Re: [PATCH pci] PCI: don't skip probing entire device if first fn OF node has status = "disabled"

Bjorn Helgaas <helgaas@xxxxxxxxxx> · Thu, 1 Jun 2023 12:51:39 -0500

On Thu, Jun 01, 2023 at 07:33:35PM +0300, Vladimir Oltean wrote:
> On Thu, Jun 01, 2023 at 10:44:45AM -0500, Bjorn Helgaas wrote:
> > To make sure I understand you, I think you're saying that if Function
> > 0 has DT status "disabled", 6fffbc7ae137 ("PCI: Honor firmware's
> > device disabled status") breaks things because we don't enumerate
> > Function 0 and the driver can't temporarily claim it to zero out its
> > piece of the shared memory.
> > 
> > With just 6fffbc7ae137, we don't enumerate Function 0, which means we
> > don't see that it's a multi-function device, so we don't enumerate
> > Functions 1, 2, etc, either.
> > 
> > With both 6fffbc7ae137 and your current patch, we would enumerate
> > Functions 1, 2, etc, but we still skip Function 0, so its piece of the
> > shared memory still doesn't get zeroed.
> 
> I'm saying that as long as commit 6fffbc7ae137 ("PCI: Honor firmware's
> device disabled status") exists in the form where the pci_driver :: probe()
> is completely skipped for disabled functions, the NXP ENETC PCIe device
> has a problem no matter what the function number is.

Yep.

> That problem is:
> the device drivers of all PCIe functions need to clear some memory
> before they ultimately fail to probe (as they should), because of some
> hardware design oversight.
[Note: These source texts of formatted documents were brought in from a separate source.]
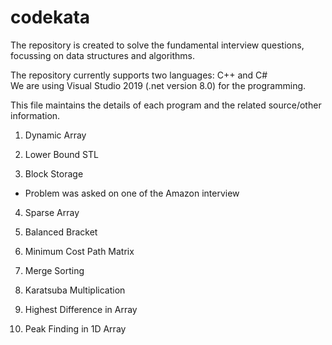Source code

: # codekata
The repository is created to solve the fundamental interview questions, focussing on data structures and algorithms.  

The repository currently supports two languages: C++ and C#  
We are using Visual Studio 2019 (.net version 8.0) for the programming.  

This file maintains the details of each program and the related source/other information.


1. Dynamic Array 

2. Lower Bound STL

3. Block Storage 
- Problem was asked on one of the Amazon interview

4. Sparse Array

5. Balanced Bracket

6. Minimum Cost Path Matrix

7. Merge Sorting

8. Karatsuba Multiplication

9. Highest Difference in Array

10. Peak Finding in 1D Array



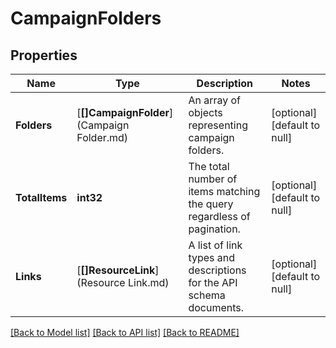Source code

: # CampaignFolders

## Properties
Name | Type | Description | Notes
------------ | ------------- | ------------- | -------------
**Folders** | [**[]CampaignFolder**](Campaign Folder.md) | An array of objects representing campaign folders. | [optional] [default to null]
**TotalItems** | **int32** | The total number of items matching the query regardless of pagination. | [optional] [default to null]
**Links** | [**[]ResourceLink**](Resource Link.md) | A list of link types and descriptions for the API schema documents. | [optional] [default to null]

[[Back to Model list]](../README.md#documentation-for-models) [[Back to API list]](../README.md#documentation-for-api-endpoints) [[Back to README]](../README.md)


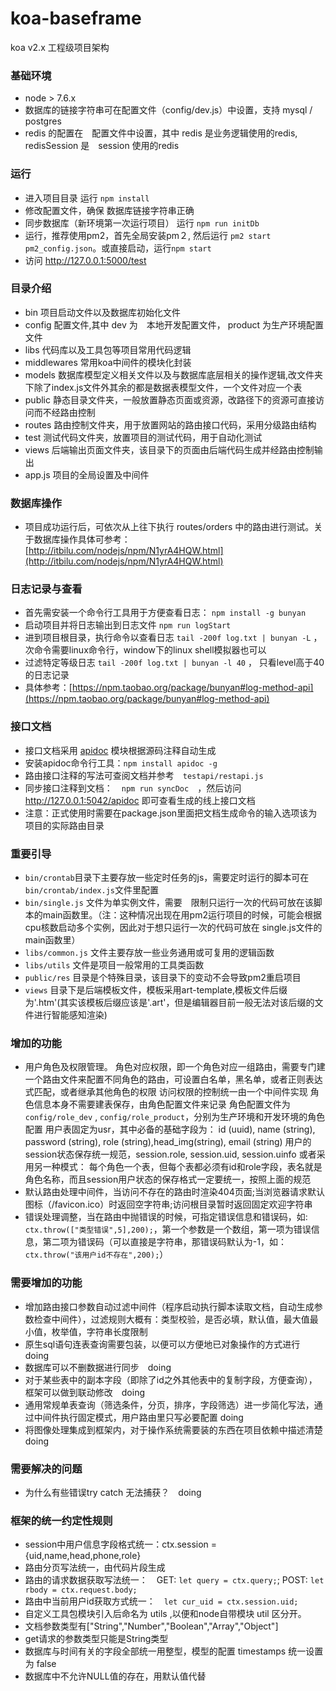 # koa-baseframe
koa v2.x 工程级项目架构

### 基础环境  
- node > 7.6.x
- 数据库的链接字符串可在配置文件（config/dev.js）中设置，支持 mysql / postgres
- redis 的配置在　配置文件中设置，其中 redis 是业务逻辑使用的redis, redisSession 是　session 使用的redis

### 运行  
- 进入项目目录 运行 `npm install`  
- 修改配置文件，确保 数据库链接字符串正确  
- 同步数据库（新环境第一次运行项目） 运行 `npm run initDb`  
- 运行，推荐使用pm2，首先全局安装pm２, 然后运行 `pm2 start pm2_config.json`。或直接启动，运行`npm start`
- 访问 http://127.0.0.1:5000/test

### 目录介绍  
- bin                   项目启动文件以及数据库初始化文件  
- config                配置文件,其中 dev 为　本地开发配置文件， product 为生产环境配置文件
- libs                  代码库以及工具包等项目常用代码逻辑  
- middlewares           常用koa中间件的模块化封装  
- models                数据库模型定义相关文件以及与数据库底层相关的操作逻辑,改文件夹下除了index.js文件外其余的都是数据表模型文件，一个文件对应一个表  
- public                静态目录文件夹，一般放置静态页面或资源，改路径下的资源可直接访问而不经路由控制  
- routes                路由控制文件夹，用于放置网站的路由接口代码，采用分级路由结构  
- test                  测试代码文件夹，放置项目的测试代码，用于自动化测试  
- views                 后端输出页面文件夹，该目录下的页面由后端代码生成并经路由控制输出  
- app.js                项目的全局设置及中间件

### 数据库操作
- 项目成功运行后，可依次从上往下执行 routes/orders 中的路由进行测试。关于数据库操作具体可参考：[http://itbilu.com/nodejs/npm/N1yrA4HQW.html](http://itbilu.com/nodejs/npm/N1yrA4HQW.html)

### 日志记录与查看  
- 首先需安装一个命令行工具用于方便查看日志： `npm install -g bunyan`  
- 启动项目并将日志输出到日志文件 `npm run logStart`  
- 进到项目根目录，执行命令以查看日志 `tail -200f log.txt | bunyan -L` ，次命令需要linux命令行，window下的linux shell模拟器也可以  
- 过滤特定等级日志 `tail -200f log.txt | bunyan -l 40` ， 只看level高于40的日志记录  
- 具体参考：[https://npm.taobao.org/package/bunyan#log-method-api](https://npm.taobao.org/package/bunyan#log-method-api)

### 接口文档  
- 接口文档采用 [apidoc](http://apidocjs.com/) 模块根据源码注释自动生成  
- 安装apidoc命令行工具：`npm install apidoc -g`  
- 路由接口注释的写法可查阅文档并参考　`testapi/restapi.js`  
- 同步接口注释到文档：　`npm run syncDoc`　，然后访问　http://127.0.0.1:5042/apidoc 即可查看生成的线上接口文档  
- 注意：正式使用时需要在package.json里面把文档生成命令的输入选项该为项目的实际路由目录

### 重要引导
- `bin/crontab`目录下主要存放一些定时任务的js，需要定时运行的脚本可在　`bin/crontab/index.js`文件里配置  
- `bin/single.js` 文件为单实例文件，需要　限制只运行一次的代码可放在该脚本的main函数里。（注：这种情况出现在用pm2运行项目的时候，可能会根据cpu核数启动多个实例，因此对于想只运行一次的代码可放在 single.js文件的main函数里）  
- `libs/common.js` 文件主要存放一些业务通用或可复用的逻辑函数  
- `libs/utils`  文件是项目一般常用的工具类函数  
- `public/res` 目录是个特殊目录，该目录下的变动不会导致pm2重启项目  
- `views` 目录下是后端模板文件，模板采用art-template,模板文件后缀为'.htm'(其实该模板后缀应该是'.art'，但是编辑器目前一般无法对该后缀的文件进行智能感知渲染)

### 增加的功能  
- 用户角色及权限管理。
角色对应权限，即一个角色对应一组路由，需要专门建一个路由文件来配置不同角色的路由，可设置白名单，黑名单，或者正则表达式匹配，或者继承其他角色的权限
访问权限的控制统一由一个中间件实现
角色信息本身不需要建表保存，由角色配置文件来记录
角色配置文件为 `config/role_dev` , `config/role_product`，分别为生产环境和开发环境的角色配置
用户表固定为usr，其中必备的基础字段为： id (uuid), name (string), password (string), role (string),head_img(string), email (string)
用户的session状态保存统一规范，session.role, session.uid, session.uinfo
或者采用另一种模式： 每个角色一个表，但每个表都必须有id和role字段，表名就是角色名称，而且session用户状态的保存格式一定要统一，按照上面的规范
- 默认路由处理中间件，当访问不存在的路由时渲染404页面;当浏览器请求默认图标（/favicon.ico）时返回空字符串;访问根目录暂时返回固定欢迎字符串
- 错误处理调整，当在路由中抛错误的时候，可指定错误信息和错误码，如: `ctx.throw(["类型错误",5],200);`，第一个参数是一个数组，第一项为错误信息，第二项为错误码（可以直接是字符串，那错误码默认为-1，如：`ctx.throw("该用户id不存在",200);`）

### 需要增加的功能

- 增加路由接口参数自动过滤中间件（程序启动执行脚本读取文档，自动生成参数检查中间件），过滤规则大概有：类型校验，是否必填，默认值，最大值最小值，枚举值，字符串长度限制
- 原生sql语句连表查询需要包装，以便可以方便地已对象操作的方式进行　doing
- 数据库可以不删数据进行同步　doing
- 对于某些表中的副本字段（即除了id之外其他表中的复制字段，方便查询），框架可以做到联动修改　doing
- 通用常规单表查询（筛选条件，分页，排序，字段筛选）进一步简化写法，通过中间件执行固定模式，用户路由里只写必要配置 doing
- 将图像处理集成到框架内，对于操作系统需要装的东西在项目依赖中描述清楚 doing

### 需要解决的问题  
- 为什么有些错误try catch 无法捕获？　doing

### 框架的统一约定性规则  
- session中用户信息字段格式统一：ctx.session = {uid,name,head,phone,role}
- 路由分页写法统一，由代码片段生成
- 路由的请求数据获取写法统一：　GET: `let query = ctx.query;`; POST: `let rbody = ctx.request.body;`
- 路由中当前用户id获取方式统一：　`let cur_uid = ctx.session.uid;`
- 自定义工具包模块引入后命名为 utils ,以便和node自带模块 util 区分开。
- 文档参数类型有["String","Number","Boolean","Array","Object"]
- get请求的参数类型只能是String类型
- 数据库与时间有关的字段全部统一用整型，模型的配置 timestamps 统一设置为 false
- 数据库中不允许NULL值的存在，用默认值代替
That is no longer possible if the driver has
> no hook to execute code for those devices that are disabled.

Yep.  If there's no pci_dev, there's no nice way to do anything to the
device.

> On top of that, function 0 having status = "disabled" is extra
> problematic, because the PCI core will now just assume that functions 1 .. N
> don't exist at all, which is simply false, because the usefulness of
> ENETC port 0 (PCIe function 0) from a networking perspective is
> independent from the usefulness of ENETC port 1 (PCIe function 1), ENETC
> port 2 etc.

Yes.

> > > The ENETC is not a hot-pluggable PCIe device. It uses Enhanced Allocation
> > > to essentially describe on-chip memory spaces, which are always present.
> > > So presumably, a different system-level solution to initialize those
> > > shared memories (U-Boot?) may be chosen, if implementing this workaround
> > > in Linux puts too much pressure on the PCIe core and the way in which it
> > > does things. Initially I didn't want to do this in prior boot stages
> > > because we only enable the RCEC in Linux, nothing is broken other than
> > > the spurious AER messages, and, you know.. the kernel may still run
> > > indefinitely on top of bootloaders which don't have the workaround applied.
> > > So working around it in Linux avoids one dependency.
> > 
> > If I understand correctly, something (bootloader or Linux) needs to do
> > something to Function 0 (e.g., clear memory).
> 
> To more than just function 0 (also 1, 2 and 6).

Yes.

> There are 2 confounding
> problems, the latter being something that was exposed by your question:
> what will happen that's bad with the current mainline code structure,
> *notwithstanding* the fact that function 0 may have status = "disabled"
> (which currently will skip enumeration for the rest of the functions
> which don't have status = "disabled").
> 
> > Doing it in Linux would minimize dependences on the bootloader, so
> > that seems desirable to me. That means Linux needs to enumerate
> > Function 0 so it is visible to a driver or possibly a quirk.
> 
> Uhm... no, that wouldn't be enough. Only a straight revert would satisfy
> the workaround that we currently have for NXP ENETC in Linux.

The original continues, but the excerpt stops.